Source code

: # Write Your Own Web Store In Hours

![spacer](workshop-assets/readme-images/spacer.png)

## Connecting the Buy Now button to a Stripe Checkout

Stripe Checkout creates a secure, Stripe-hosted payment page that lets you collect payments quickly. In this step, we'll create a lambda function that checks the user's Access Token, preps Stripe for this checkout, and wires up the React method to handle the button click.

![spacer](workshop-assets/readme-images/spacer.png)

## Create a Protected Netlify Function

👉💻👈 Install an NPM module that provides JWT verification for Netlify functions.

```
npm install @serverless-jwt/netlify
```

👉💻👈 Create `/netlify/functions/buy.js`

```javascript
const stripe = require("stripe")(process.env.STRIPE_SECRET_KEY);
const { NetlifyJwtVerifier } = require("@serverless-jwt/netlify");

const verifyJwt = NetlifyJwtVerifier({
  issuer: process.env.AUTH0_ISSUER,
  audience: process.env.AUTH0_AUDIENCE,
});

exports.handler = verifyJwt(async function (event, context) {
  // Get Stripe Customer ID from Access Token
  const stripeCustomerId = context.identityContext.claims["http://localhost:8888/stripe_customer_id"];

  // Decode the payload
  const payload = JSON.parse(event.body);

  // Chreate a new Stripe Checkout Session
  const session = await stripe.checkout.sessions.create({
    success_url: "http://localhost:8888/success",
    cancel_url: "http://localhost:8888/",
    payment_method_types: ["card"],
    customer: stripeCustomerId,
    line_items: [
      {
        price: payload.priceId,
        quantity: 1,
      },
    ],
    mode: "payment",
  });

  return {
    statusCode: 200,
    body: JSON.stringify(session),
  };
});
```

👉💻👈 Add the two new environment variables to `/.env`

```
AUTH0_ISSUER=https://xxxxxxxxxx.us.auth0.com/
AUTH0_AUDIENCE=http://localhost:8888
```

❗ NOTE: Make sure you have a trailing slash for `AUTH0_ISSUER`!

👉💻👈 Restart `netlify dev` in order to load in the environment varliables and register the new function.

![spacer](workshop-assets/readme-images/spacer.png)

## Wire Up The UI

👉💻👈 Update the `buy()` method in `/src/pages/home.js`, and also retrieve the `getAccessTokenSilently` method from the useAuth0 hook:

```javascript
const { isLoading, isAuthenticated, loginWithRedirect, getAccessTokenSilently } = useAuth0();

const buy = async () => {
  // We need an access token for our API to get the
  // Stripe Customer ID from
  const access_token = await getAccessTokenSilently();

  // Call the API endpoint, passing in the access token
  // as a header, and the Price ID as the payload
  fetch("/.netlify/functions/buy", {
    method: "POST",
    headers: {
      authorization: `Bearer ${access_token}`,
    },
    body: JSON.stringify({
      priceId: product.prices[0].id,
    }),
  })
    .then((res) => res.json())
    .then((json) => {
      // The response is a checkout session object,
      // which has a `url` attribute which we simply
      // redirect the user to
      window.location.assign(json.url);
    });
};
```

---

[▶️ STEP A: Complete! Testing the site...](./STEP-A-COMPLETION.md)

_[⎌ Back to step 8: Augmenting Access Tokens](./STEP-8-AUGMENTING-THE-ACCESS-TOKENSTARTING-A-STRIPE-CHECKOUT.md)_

# [Try it]
Write out the records. Leave nothing out and change nothing.

# [Answer to this task]
Source code

: # Write Your Own Web Store In Hours

![spacer](workshop-assets/readme-images/spacer.png)

## Connecting the Buy Now button to a Stripe Checkout

Stripe Checkout creates a secure, Stripe-hosted payment page that lets you collect payments quickly. In this step, we'll create a lambda function that checks the user's Access Token, preps Stripe for this checkout, and wires up the React method to handle the button click.

![spacer](workshop-assets/readme-images/spacer.png)

## Create a Protected Netlify Function

👉💻👈 Install an NPM module that provides JWT verification for Netlify functions.

```
npm install @serverless-jwt/netlify
```

👉💻👈 Create `/netlify/functions/buy.js`

```javascript
const stripe = require("stripe")(process.env.STRIPE_SECRET_KEY);
const { NetlifyJwtVerifier } = require("@serverless-jwt/netlify");

const verifyJwt = NetlifyJwtVerifier({
  issuer: process.env.AUTH0_ISSUER,
  audience: process.env.AUTH0_AUDIENCE,
});

exports.handler = verifyJwt(async function (event, context) {
  // Get Stripe Customer ID from Access Token
  const stripeCustomerId = context.identityContext.claims["http://localhost:8888/stripe_customer_id"];

  // Decode the payload
  const payload = JSON.parse(event.body);

  // Chreate a new Stripe Checkout Session
  const session = await stripe.checkout.sessions.create({
    success_url: "http://localhost:8888/success",
    cancel_url: "http://localhost:8888/",
    payment_method_types: ["card"],
    customer: stripeCustomerId,
    line_items: [
      {
        price: payload.priceId,
        quantity: 1,
      },
    ],
    mode: "payment",
  });

  return {
    statusCode: 200,
    body: JSON.stringify(session),
  };
});
```

👉💻👈 Add the two new environment variables to `/.env`

```
AUTH0_ISSUER=https://xxxxxxxxxx.us.auth0.com/
AUTH0_AUDIENCE=http://localhost:8888
```

❗ NOTE: Make sure you have a trailing slash for `AUTH0_ISSUER`!

👉💻👈 Restart `netlify dev` in order to load in the environment varliables and register the new function.

![spacer](workshop-assets/readme-images/spacer.png)

## Wire Up The UI

👉💻👈 Update the `buy()` method in `/src/pages/home.js`, and also retrieve the `getAccessTokenSilently` method from the useAuth0 hook:

```javascript
const { isLoading, isAuthenticated, loginWithRedirect, getAccessTokenSilently } = useAuth0();

const buy = async () => {
  // We need an access token for our API to get the
  // Stripe Customer ID from
  const access_token = await getAccessTokenSilently();

  // Call the API endpoint, passing in the access token
  // as a header, and the Price ID as the payload
  fetch("/.netlify/functions/buy", {
    method: "POST",
    headers: {
      authorization: `Bearer ${access_token}`,
    },
    body: JSON.stringify({
      priceId: product.prices[0].id,
    }),
  })
    .then((res) => res.json())
    .then((json) => {
      // The response is a checkout session object,
      // which has a `url` attribute which we simply
      // redirect the user to
      window.location.assign(json.url);
    });
};
```

---

[▶️ STEP A: Complete! Testing the site...](./STEP-A-COMPLETION.md)

_[⎌ Back to step 8: Augmenting Access Tokens](./STEP-8-AUGMENTING-THE-ACCESS-TOKENSTARTING-A-STRIPE-CHECKOUT.md)_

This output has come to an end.